From left, Jennifer Lawrence, Elizabeth Banks and Josh Hutcherson
When the two set out on a media tour across the lands, their real makeover begins.
“The closer they get to the Capitol, the more fashionable their clothes become,” says Summerville.
Also on the so-called Victory Tour — and looking outlandish — is Effie Trinket (Elizabeth Banks), who makes sure their appearances stay on-message in front of the increasingly restless crowds.
Dressed to the nines and beyond in hourglass-shaped outfits —some of them by Alexander McQueen — Trinket realizes that despite her high position in the Capitol, no one is safe. And her costumes show that discomfort.
“She always appears light and jovial and all that the Capitol embodies, but I wanted her to be uncomfortable and tortured — it’s kind of her penance to herself,” Summerville says.
Her waists are too tight, her dresses so wide she struggles to walk, let alone sit, and her shoes have no heels, so she tiptoes, Summerville says.
“Esthetically, she looks fantastic, like a confection or a bonbon,” says the designer. “But inside, she has the torment of being the person who has to go out and reap these children,” ushering them to death.
Along the way there are signs of rebellion, as well as ominous-looking Peacekeepers in helmets that block out their eyes for an extra-creepy effect.
“They’re just evil,” says Summerville, who modeled the brutal soldiers after skeletons and insects. “They needed to have a level of not being human.”
Katniss’ fashion evolution is complete when she appears at a gala at the Capitol in a sharp-angled black-and red gown with abstract flame details on the bottom and what look like feathers on the top — a nod to her personal good luck symbol.
Peacekeepers, whose uniforms were inspired by skeletons and insects, flank (from left) Woody Harrelson, Josh Hutcherson and Jennifer Lawrence in the “Hunger Games” sequel.
“It marries the ‘Girl on Fire’ and the mockingjay,” Summerville says.
Then things get ugly. Nefarious President Snow changes the rules and says there will be another round of Hunger Games — but this time the contestants will be the winners from past seasons.
That’s bad news for Katniss and Peeta, who proposes before the fighting begins.
“Hunger Games” fans know it’s a faux proposal, a bid for sympathy from the people who follow the deadly proceedings like reality TV.
But it gives Katniss reason to wear one unbelievable wedding dress.
“It does have to be something that is Capitol-worthy,” says Summerville of the dress, which is white with silver details and was designed by Tex Saverio. “It has to be over the top. It has to be couture.”
And it has to be built for action.
“On the practical side, it needed to perform,” Summerville says. “It should be full and grand, but I needed it to be light enough to lift and catch air when she spins.”
As Katniss spins, the dress catches fire — as expected — and morphs into a slinky mockingjay gown complete with wings.

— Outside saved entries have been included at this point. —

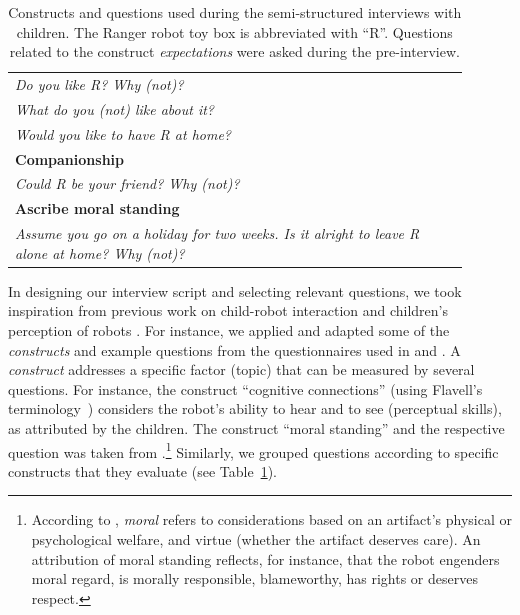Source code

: \documentclass{sig-alternate}
\begin{document}
\begin{table}[h!t]
\begin{tabular}{p{0.9\linewidth}}
    \emph{Do you like R? Why (not)?} \\
    \emph{What do you (not) like about it?} \\
    \emph{Would you like to have R at home?} \\

    \toprule
    \textbf{Companionship} \\
    \midrule


    \emph{Could R be your friend? Why (not)?}\\

    \toprule
    \textbf{Ascribe moral standing} \\
    \midrule


    \emph{Assume you go on a holiday for two weeks. Is it alright to leave R
    alone at home? Why (not)?} \\

    \bottomrule

\end{tabular}

    \caption{\small Constructs and questions used during the semi-structured interviews
    with children. The Ranger robot toy box is abbreviated with ``R''. Questions
    related to the construct \emph{expectations} were asked during the
    pre-interview.}

    \label{tab:domino-questions} 

\end{table}


In designing our interview script and selecting relevant questions, we took
inspiration from previous work on child-robot interaction and children's
perception of robots
\cite{kahn_jr._robotic_2006,weiss_i_2009,leite_influence_2013}. For instance, we
applied and adapted some of the \emph{constructs} and example questions from the
questionnaires used in \cite{kahn_jr._robotic_2006} and \cite{weiss_i_2009}. A
\emph{construct} addresses a specific factor (topic) that can be measured by
several questions. For instance, the construct ``cognitive connections'' (using
Flavell's terminology~\cite{flavell1988development}) considers the robot's
ability to hear and to see (perceptual skills), as attributed by the children.
The construct ``moral standing'' and the respective question was taken from
\cite{kahn_jr._robotic_2006}.\footnote{According to
\cite{kahn_jr._robotic_2006}, \textit{moral} refers to considerations based
on an artifact's physical or psychological welfare, and virtue (whether the
artifact deserves care). An attribution of moral standing reflects, for
instance, that the robot engenders moral regard, is morally responsible,
blameworthy, has rights or deserves respect.}			Similarly, we grouped
questions according to specific constructs that they evaluate (see
Table~\ref{tab:domino-questions}).
\end{document}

It’s a subversive political statement, at least according to President Snow. He’s outraged that the downtrodden see Katniss as “one of them” and invoke the mockingjay symbol in protests.
Then it’s off to the Games, where all bets (and couture clothes) are off. But nobody is counting Katniss out.
“Katniss is, for me, quite the phoenix,” says Summerville. “She continues to rise above. I wanted to show that in the clothing.”